**REQUIRED WORK**
How many lines of these entries hold the string "count"? Answer with the number alone.

**SUPPLIED MATERIAL**
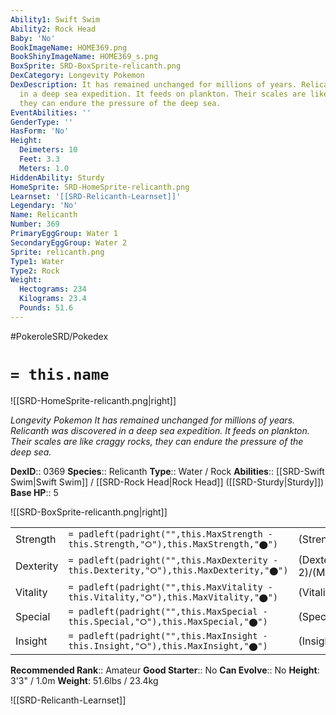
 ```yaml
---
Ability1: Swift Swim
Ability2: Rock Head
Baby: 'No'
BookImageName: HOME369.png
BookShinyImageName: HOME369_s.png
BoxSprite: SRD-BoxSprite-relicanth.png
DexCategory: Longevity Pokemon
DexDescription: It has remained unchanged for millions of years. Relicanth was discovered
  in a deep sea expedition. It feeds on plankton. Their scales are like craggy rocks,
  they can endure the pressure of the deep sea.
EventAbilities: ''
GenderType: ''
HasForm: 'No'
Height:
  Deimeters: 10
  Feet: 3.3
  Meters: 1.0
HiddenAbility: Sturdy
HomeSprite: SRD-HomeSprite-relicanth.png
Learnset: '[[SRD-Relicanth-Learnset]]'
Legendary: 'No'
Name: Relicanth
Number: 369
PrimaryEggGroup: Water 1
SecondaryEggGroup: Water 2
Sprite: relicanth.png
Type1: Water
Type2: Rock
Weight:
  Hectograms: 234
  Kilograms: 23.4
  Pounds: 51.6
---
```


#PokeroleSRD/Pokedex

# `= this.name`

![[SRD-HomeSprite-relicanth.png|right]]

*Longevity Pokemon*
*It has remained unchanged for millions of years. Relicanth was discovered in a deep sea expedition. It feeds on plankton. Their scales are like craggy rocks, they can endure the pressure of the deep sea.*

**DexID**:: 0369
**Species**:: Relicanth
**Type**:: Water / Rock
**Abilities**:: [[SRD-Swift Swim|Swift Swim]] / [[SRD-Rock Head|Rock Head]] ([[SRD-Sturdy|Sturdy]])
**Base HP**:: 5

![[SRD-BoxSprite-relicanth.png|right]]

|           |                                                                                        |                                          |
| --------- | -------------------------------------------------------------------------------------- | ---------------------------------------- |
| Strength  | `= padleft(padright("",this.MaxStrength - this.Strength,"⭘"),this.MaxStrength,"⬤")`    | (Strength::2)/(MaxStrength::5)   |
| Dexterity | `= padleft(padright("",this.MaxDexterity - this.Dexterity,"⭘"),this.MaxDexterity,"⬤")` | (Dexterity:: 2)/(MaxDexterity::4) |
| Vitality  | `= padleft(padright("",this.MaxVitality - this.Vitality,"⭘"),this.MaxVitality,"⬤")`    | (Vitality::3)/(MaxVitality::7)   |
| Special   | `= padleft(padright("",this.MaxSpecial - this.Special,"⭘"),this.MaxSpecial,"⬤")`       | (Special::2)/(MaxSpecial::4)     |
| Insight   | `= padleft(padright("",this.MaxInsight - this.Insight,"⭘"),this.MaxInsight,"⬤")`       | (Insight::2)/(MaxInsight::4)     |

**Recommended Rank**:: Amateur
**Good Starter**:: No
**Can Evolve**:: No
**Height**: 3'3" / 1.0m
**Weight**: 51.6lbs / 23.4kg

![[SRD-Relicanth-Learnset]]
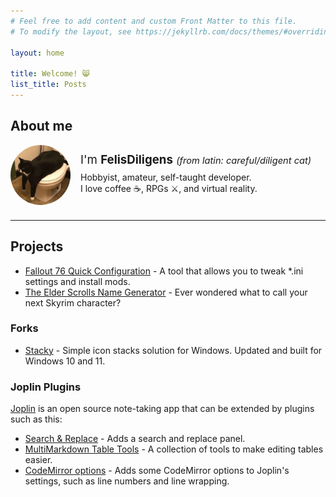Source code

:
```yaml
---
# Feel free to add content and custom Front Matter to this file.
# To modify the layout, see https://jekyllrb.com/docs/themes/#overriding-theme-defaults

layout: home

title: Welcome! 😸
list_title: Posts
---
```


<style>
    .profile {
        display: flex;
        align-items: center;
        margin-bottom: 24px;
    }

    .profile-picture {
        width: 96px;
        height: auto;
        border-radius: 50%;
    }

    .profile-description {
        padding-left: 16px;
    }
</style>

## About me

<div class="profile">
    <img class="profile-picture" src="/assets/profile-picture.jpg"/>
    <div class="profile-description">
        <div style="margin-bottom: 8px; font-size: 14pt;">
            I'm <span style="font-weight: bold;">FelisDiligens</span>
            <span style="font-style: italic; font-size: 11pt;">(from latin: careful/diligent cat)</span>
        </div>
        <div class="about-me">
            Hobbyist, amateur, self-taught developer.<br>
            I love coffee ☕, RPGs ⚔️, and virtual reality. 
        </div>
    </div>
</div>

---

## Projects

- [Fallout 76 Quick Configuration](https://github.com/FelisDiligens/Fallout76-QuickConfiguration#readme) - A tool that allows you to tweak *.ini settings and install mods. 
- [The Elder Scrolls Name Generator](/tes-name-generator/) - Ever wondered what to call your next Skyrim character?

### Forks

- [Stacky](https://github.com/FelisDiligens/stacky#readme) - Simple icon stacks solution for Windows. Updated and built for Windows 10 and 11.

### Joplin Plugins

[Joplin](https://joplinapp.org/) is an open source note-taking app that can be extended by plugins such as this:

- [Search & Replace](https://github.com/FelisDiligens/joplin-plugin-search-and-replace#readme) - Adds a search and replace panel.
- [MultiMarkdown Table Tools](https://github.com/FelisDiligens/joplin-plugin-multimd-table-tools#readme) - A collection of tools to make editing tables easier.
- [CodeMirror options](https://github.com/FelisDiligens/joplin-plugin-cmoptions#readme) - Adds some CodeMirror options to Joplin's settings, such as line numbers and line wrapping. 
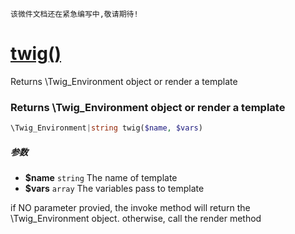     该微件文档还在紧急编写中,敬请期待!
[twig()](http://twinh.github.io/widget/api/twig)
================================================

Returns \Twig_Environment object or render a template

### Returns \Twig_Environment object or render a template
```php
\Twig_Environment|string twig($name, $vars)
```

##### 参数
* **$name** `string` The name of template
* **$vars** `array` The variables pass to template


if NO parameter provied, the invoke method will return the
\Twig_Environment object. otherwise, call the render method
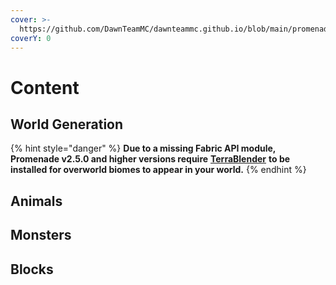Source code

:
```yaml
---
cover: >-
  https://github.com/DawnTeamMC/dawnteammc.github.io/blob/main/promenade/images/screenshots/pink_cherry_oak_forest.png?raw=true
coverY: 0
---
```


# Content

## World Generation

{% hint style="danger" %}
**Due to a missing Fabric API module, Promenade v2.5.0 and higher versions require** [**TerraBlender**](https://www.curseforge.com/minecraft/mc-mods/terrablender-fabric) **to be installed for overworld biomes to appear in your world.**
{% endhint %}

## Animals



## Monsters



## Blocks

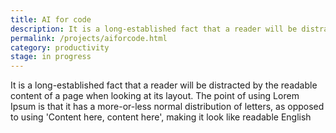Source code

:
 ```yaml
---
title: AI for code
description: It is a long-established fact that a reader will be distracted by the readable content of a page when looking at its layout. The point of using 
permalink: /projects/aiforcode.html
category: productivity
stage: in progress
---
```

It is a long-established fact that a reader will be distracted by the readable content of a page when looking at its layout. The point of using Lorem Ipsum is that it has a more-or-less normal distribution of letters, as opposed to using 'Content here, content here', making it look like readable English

---

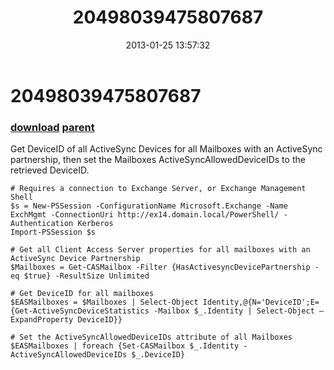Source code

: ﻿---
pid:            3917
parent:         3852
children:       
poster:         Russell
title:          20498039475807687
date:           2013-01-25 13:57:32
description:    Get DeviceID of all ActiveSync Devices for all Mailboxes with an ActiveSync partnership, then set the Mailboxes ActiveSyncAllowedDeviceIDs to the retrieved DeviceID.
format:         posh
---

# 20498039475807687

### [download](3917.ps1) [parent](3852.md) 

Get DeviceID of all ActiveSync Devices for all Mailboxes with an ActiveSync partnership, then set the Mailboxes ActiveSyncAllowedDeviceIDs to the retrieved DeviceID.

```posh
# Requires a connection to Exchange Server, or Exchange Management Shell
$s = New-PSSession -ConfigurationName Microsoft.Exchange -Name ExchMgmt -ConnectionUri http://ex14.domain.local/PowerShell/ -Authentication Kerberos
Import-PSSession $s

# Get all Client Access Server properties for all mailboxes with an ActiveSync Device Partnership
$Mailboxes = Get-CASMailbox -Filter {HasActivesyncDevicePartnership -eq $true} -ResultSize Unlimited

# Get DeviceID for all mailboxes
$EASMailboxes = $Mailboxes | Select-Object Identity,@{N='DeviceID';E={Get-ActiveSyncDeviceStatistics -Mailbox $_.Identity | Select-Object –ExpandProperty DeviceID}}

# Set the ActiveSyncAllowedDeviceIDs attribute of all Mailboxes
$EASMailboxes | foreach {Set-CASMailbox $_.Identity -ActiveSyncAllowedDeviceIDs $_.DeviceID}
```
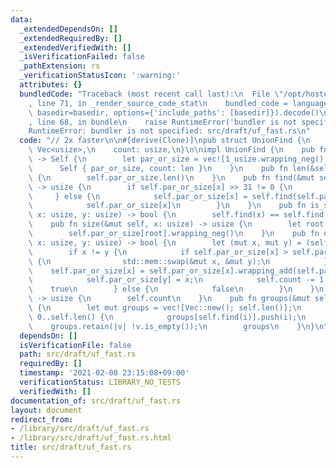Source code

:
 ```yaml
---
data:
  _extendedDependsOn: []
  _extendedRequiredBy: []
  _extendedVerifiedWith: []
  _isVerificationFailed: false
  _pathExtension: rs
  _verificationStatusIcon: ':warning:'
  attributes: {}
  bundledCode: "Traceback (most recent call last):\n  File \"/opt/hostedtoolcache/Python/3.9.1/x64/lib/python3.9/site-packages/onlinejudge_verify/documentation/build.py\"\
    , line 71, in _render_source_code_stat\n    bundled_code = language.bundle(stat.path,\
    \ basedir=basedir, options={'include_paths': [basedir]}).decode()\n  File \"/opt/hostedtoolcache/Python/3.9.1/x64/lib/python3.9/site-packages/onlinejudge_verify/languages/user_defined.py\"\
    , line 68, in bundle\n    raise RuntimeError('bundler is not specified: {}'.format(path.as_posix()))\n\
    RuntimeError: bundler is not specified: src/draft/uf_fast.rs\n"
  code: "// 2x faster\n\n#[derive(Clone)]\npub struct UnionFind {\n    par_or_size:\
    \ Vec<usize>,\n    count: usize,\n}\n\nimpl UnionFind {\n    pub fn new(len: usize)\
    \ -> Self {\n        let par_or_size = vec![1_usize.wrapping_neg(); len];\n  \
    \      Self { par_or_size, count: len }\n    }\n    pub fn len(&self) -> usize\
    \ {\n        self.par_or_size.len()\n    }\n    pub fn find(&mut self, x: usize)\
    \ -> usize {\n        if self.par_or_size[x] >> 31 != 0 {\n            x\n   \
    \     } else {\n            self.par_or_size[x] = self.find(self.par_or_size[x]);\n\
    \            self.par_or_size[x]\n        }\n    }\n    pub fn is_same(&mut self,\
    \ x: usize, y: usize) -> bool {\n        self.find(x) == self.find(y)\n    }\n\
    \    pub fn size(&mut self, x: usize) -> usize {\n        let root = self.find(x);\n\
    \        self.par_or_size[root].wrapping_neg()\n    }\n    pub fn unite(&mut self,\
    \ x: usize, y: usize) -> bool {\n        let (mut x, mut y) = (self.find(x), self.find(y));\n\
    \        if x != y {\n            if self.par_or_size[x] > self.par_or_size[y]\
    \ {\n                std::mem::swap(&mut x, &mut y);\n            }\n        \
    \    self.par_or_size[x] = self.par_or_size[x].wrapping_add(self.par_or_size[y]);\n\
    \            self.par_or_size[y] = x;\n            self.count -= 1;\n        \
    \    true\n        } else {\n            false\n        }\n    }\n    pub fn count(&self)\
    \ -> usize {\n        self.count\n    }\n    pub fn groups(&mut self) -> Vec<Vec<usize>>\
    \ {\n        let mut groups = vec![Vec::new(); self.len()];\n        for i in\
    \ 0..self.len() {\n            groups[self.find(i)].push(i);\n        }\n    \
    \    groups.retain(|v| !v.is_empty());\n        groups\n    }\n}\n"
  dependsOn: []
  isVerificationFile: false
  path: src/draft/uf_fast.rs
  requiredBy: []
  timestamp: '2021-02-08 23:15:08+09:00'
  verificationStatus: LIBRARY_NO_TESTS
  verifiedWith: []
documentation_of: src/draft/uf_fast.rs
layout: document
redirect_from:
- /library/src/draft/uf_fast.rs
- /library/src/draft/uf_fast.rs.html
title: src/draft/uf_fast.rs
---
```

**FINISHED TASK**
5